When I first think of Christian unity, what comes to mind are those powerful commentators who are agitated by bedroom behaviours, who deal in moral absolutes, and who claim to speak on behalf of all Christians—and do so loudly, and often. Unfortunately, their attitudes and actions have led many in the wider community to perceive such people, and Christians in general, as puritanical, hypocritical, judgemental, reactionary, homophobic, sexist and fundamentally irrelevant. Yet when I look around at the people gathered here—faithful representatives of the combined churches of Warrnambool—I see something quite different.
Not a monolith. Not moral outrage. Not judgement, not fear, not puritanical hypocrisy. Instead, I see a gathering of diverse people who hold a variety of theological and political and social and moral convictions, who yet are united by their common faith in Jesus Christ. And this shared faith is what enables us to go beyond our differences and be formed into one body.
Let me explain. We have just heard Jesus’ call narrative according to St Luke. In declaring his mission and purpose, Jesus reads from Isaiah 61, but what he reads is not an exact quote; he edits as he goes. Where the Isaiah passage brings good news to the oppressed, Jesus brings good news to the poor, and he proclaims the year of the Lord’s favour. This emphasizes the oppressive nature of poverty and points to the year of jubilee justice, when the debts of the poor will be cancelled and their land will be returned to them.

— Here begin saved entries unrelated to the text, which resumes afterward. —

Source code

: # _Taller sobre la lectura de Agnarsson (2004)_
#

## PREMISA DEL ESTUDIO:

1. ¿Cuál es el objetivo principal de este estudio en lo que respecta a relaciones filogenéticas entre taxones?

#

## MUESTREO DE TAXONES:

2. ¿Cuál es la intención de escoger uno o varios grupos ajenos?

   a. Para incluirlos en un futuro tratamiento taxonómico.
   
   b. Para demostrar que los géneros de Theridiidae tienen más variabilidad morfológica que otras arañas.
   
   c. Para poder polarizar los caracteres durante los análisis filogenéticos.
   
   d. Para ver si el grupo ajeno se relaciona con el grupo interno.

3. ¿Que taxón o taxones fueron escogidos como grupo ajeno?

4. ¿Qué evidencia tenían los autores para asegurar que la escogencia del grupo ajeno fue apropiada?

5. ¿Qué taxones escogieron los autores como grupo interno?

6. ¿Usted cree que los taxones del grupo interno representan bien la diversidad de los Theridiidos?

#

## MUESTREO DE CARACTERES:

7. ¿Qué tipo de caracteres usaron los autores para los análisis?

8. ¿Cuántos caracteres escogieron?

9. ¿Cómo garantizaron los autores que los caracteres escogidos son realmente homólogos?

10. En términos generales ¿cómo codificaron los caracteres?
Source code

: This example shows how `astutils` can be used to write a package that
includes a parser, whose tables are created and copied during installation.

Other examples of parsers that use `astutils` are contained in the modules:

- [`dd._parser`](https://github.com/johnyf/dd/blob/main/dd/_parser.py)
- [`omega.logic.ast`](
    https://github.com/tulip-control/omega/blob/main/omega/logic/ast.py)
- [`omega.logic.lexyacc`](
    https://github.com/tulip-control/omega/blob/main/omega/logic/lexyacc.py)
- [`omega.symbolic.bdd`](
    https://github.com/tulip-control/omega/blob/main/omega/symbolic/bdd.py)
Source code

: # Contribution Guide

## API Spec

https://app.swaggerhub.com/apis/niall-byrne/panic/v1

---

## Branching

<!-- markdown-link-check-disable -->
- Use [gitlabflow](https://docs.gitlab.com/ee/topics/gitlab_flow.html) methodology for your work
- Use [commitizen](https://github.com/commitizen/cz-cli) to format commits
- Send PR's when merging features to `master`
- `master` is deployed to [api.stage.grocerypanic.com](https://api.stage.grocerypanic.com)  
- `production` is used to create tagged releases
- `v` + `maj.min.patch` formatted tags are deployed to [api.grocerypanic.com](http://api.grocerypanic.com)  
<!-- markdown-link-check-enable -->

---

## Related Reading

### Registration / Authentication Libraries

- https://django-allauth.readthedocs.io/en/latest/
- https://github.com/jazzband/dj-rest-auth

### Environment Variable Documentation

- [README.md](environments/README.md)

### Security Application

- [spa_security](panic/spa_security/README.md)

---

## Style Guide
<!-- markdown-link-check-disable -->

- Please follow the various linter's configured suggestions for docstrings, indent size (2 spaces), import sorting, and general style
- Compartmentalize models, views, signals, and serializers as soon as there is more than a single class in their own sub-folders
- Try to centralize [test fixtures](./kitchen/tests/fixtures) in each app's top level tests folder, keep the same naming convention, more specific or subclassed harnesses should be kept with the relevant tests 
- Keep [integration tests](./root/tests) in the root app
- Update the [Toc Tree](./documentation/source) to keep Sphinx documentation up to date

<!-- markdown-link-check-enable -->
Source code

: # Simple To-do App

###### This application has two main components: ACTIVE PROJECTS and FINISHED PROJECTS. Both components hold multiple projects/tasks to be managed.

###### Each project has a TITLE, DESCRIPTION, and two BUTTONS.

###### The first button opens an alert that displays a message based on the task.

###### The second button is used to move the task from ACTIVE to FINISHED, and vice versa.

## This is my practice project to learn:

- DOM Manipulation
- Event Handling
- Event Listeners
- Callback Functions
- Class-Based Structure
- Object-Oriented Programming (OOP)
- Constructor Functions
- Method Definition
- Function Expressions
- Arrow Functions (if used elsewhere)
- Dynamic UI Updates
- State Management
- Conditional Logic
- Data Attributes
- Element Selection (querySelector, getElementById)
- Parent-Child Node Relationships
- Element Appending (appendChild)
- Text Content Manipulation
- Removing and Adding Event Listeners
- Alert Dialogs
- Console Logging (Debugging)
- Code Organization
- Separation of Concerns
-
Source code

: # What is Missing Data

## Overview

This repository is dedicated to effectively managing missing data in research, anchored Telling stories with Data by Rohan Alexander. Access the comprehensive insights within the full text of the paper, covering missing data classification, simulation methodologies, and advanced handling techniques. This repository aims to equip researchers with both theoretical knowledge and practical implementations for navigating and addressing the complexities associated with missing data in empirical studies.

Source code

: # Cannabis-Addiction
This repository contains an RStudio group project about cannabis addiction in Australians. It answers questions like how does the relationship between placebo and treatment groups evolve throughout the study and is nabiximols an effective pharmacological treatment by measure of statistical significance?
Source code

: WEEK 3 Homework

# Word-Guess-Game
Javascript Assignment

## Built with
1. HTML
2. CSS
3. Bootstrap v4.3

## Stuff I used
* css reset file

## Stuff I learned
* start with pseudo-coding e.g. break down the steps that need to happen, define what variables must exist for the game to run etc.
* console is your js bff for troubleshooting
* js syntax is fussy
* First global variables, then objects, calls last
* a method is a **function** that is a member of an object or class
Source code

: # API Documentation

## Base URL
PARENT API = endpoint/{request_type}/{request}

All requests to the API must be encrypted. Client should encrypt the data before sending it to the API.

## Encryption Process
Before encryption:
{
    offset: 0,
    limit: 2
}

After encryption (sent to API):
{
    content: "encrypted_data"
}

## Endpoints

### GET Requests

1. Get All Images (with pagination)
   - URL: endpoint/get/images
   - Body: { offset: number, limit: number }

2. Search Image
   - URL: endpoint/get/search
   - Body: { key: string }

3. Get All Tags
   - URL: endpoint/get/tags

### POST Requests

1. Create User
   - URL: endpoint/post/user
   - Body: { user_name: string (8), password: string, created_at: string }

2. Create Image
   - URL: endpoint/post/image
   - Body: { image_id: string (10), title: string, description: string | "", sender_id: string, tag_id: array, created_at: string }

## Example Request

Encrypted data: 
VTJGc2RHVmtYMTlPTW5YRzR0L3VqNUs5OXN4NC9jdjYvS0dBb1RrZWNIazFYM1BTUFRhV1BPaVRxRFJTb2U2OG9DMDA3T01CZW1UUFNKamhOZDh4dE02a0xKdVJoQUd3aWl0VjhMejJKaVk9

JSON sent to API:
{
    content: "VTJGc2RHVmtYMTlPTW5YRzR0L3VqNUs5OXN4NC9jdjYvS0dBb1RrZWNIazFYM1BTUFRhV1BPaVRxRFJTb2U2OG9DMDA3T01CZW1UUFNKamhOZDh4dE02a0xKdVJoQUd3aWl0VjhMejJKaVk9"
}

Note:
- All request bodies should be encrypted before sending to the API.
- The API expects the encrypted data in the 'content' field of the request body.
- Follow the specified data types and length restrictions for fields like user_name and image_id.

Jesus proclaims release to the captives and freedom for the oppressed. He adds that he will open the eyes of the blind; and he leaves out any reference to the day of God’s vengeance. Then Jesus tells his listeners that this Scripture is now fulfilled, and he goes on to remind them that the ancient prophets served those outside Israel’s national, religious and cultural borders.
Notice what is not in his mission statement: Judgement. Shame. Punishment. A blessing on wealth. Sexual ethics. Border control. A violent God. And a whole lot else besides that the general public might associate with religion. Instead, Jesus proclaims that he is here to bring good news to the vulnerable: and that this work has already begun: for “today,” he says, “today this scripture has been fulfilled in your hearing.” This is his self-proclaimed mission and purpose: and therefore, individually as his followers and together as members of his universal body, it is our mission and purpose, too.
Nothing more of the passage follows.